Monday, July 15, 2013

The Welland Canal


We're off again - this time we're on our way to Georgian Bay and we're traveling with our friends Karen and Warren Goodyear on their sailboat, Sandcastle.

They call the doors in this lock "The King Kong Doors"
On Thursday morning we left the club and headed across the lake to Port Weller. We’d been instructed to tie up for the night on the wall just outside the first lock in the Welland canal.  Since pleasure craft are required to have three persons for the ascent through the Welland, Bob had arranged for two “helpers” to meet us there on Friday morning, one to accompany us on Sea Change and one for the Goodyears on Sandcastle.  We were up at 4:45 am to be ready for a 5:30 start but a slow moving commercial vessel going through the locks backed up our departure and we didn’t start through the first lock until 6:30. And so began a long slow day.  Having experienced hands aboard made the whole process seem almost easy.  In spite of the turbulent water in the rapidly filling gargantuan locks, as long as we followed instructions and did our bit, the boats stayed more or less in place, near the lock wall but not grinding into it. 

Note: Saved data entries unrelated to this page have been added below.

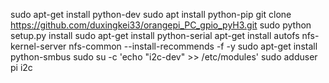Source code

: sudo apt-get install python-dev
sudo apt install python-pip
git clone https://github.com/duxingkei33/orangepi_PC_gpio_pyH3.git
sudo python setup.py install
sudo apt-get install python-serial
apt-get install autofs nfs-kernel-server nfs-common --install-recommends -f -y
sudo apt-get install python-smbus
sudo su -c 'echo "i2c-dev" >> /etc/modules'
sudo adduser pi i2c 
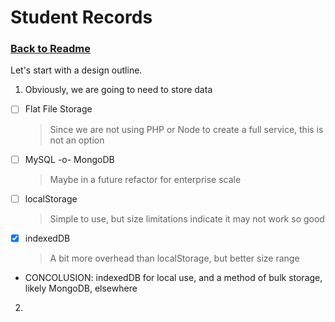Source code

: # Student Records
### [Back to Readme](../README.md)

Let's start with a design outline.

1. Obviously, we are going to need to store data
  - [ ] Flat File Storage
    > Since we are not using PHP or Node to create a full service, this is not an option
  - [ ] MySQL -o- MongoDB
    > Maybe in a future refactor for enterprise scale
  - [ ] localStorage
    > Simple to use, but size limitations indicate it may not work so good
  - [x] indexedDB
    > A bit more overhead than localStorage, but better size range
  - CONCOLUSION: indexedDB for local use, and a method of bulk storage, likely MongoDB, elsewhere

2. 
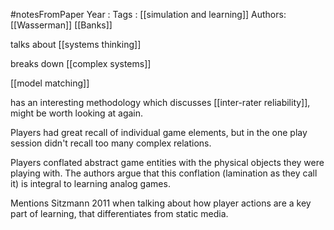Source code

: #notesFromPaper
Year   :
Tags   : [[simulation and learning]]
Authors: [[Wasserman]] [[Banks]]

talks about [[systems thinking]]

breaks down [[complex systems]]

[[model matching]]

has an interesting methodology which discusses [[inter-rater reliability]], might be worth looking at again.

Players had great recall of individual game elements, but in the one play session didn't recall too many complex relations.

Players conflated abstract game entities with the physical objects they were playing with. The authors argue that this conflation (lamination as they call it) is integral to learning analog games.

Mentions Sitzmann 2011 when talking about how player actions are a key part of learning, that differentiates from static media.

Our relief at the ease of our passage was replaced by boredom as we sat and waited for commercial traffic ahead of or behind us. We were pulled out of the procession twice and asked to tie up and let freighters lock through.  These huge ginormous vessels could barely fit into the locks and from our vantage point, tied up just outside the locks, there appeared to be a hair’s breadth between ship and lock walls.  They were slow to enter and slow to exit.  Each time we paused to tie up at the side of the canal, we sat for close to 2 hours – and so, in spite of our early start, it was 7:30 that evening when we pulled out of lock 8 and rounded the corner to tie up at the municipal locks in Port Colbourne on Lake Erie.  It turns out that we were fortunate not to have had an even longer day.  Yesterday, we were talking to another sailor who started early in the morning on his way through the Welland and didn’t finish until 1 a.m. the next morning!